→ ASSIGNMENT
From the records below, take each line where the string "political" shows up and copy it.

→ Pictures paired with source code
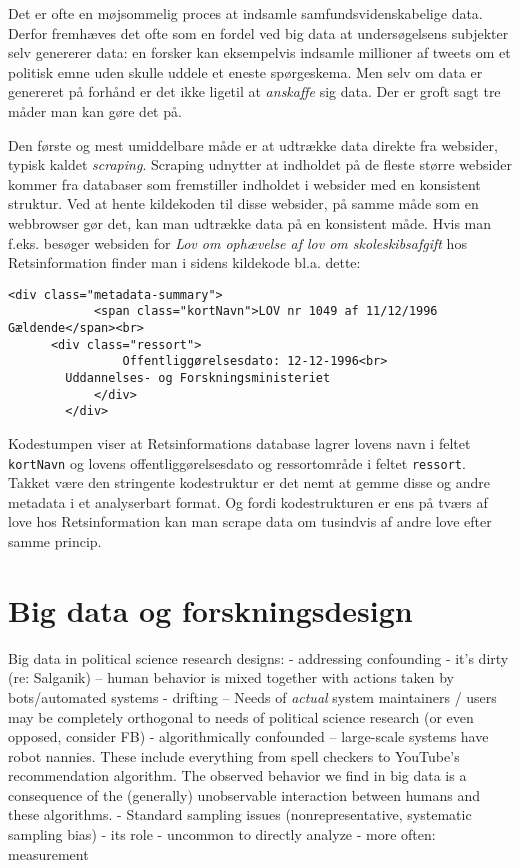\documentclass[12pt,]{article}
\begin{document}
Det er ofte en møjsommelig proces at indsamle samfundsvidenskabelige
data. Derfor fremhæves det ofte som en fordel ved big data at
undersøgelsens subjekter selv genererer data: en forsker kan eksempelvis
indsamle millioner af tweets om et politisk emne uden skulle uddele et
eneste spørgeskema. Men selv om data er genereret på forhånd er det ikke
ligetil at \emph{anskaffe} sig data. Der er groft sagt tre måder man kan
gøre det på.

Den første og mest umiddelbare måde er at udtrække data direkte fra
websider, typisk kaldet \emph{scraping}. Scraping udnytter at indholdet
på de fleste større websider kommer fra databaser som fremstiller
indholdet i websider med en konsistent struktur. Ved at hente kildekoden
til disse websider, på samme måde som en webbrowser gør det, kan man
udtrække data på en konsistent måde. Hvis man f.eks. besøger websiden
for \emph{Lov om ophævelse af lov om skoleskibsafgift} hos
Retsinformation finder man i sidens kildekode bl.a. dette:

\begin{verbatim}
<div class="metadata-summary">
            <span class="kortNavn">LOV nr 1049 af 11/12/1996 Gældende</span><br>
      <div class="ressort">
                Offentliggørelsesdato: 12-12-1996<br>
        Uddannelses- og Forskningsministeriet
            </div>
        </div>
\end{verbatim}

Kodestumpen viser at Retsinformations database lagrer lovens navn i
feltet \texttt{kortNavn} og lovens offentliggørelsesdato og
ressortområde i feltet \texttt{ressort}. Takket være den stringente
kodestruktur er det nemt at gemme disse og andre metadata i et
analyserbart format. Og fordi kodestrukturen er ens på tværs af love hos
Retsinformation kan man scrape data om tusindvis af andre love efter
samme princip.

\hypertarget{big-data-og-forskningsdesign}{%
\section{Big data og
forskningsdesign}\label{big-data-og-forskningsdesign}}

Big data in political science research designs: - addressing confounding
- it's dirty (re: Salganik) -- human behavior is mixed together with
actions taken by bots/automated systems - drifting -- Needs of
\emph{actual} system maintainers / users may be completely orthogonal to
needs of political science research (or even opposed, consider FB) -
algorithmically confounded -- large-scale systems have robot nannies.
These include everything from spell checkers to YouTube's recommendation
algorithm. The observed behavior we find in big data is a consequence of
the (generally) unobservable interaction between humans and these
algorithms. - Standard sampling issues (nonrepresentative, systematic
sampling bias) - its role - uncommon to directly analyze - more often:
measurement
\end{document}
--
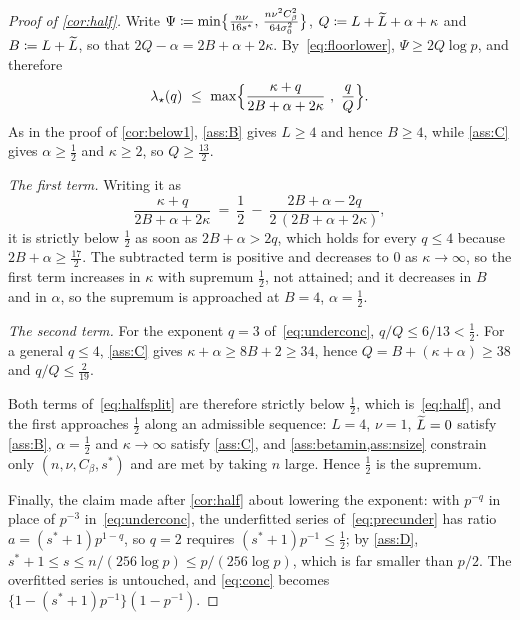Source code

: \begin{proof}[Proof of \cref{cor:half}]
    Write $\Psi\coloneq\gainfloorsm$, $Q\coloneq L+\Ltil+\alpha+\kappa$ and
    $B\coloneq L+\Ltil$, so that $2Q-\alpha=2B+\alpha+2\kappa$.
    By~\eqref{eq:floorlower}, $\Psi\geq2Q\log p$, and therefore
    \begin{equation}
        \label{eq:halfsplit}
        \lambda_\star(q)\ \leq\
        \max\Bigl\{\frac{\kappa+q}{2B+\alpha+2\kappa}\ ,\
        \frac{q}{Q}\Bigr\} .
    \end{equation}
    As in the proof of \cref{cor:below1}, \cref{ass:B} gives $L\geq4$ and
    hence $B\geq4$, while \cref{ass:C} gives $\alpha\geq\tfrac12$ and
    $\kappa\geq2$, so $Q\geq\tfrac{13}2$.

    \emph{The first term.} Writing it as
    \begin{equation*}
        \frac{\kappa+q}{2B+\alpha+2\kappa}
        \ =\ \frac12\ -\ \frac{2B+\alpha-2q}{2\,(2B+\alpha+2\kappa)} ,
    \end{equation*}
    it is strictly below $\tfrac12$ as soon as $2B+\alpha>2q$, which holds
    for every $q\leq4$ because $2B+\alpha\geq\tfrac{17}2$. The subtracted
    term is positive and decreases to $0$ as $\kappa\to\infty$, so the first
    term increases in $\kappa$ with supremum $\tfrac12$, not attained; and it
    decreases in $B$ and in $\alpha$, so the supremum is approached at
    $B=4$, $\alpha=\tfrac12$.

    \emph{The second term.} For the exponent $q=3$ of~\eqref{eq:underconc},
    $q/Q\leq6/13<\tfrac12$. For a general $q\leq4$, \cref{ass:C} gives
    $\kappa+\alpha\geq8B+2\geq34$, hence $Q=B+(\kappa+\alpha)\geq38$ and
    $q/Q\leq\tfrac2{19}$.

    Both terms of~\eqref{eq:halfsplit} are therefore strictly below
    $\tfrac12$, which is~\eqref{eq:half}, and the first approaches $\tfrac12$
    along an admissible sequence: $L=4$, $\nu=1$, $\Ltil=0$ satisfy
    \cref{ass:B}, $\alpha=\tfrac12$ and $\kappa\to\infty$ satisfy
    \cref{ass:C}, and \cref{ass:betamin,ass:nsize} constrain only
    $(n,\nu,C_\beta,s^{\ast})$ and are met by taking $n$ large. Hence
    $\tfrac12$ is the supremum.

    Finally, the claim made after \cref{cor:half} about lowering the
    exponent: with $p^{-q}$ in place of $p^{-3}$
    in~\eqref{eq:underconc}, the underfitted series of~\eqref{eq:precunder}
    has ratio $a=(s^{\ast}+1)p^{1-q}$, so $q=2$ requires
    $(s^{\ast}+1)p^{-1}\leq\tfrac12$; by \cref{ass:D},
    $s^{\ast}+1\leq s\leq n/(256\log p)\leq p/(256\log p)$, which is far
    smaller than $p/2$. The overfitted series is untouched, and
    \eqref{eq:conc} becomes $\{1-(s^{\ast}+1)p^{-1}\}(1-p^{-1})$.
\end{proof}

→ RESULT OF THIS EXERCISE
Big data in political science research designs: - addressing confounding
needs of political science research (or even opposed, consider FB) -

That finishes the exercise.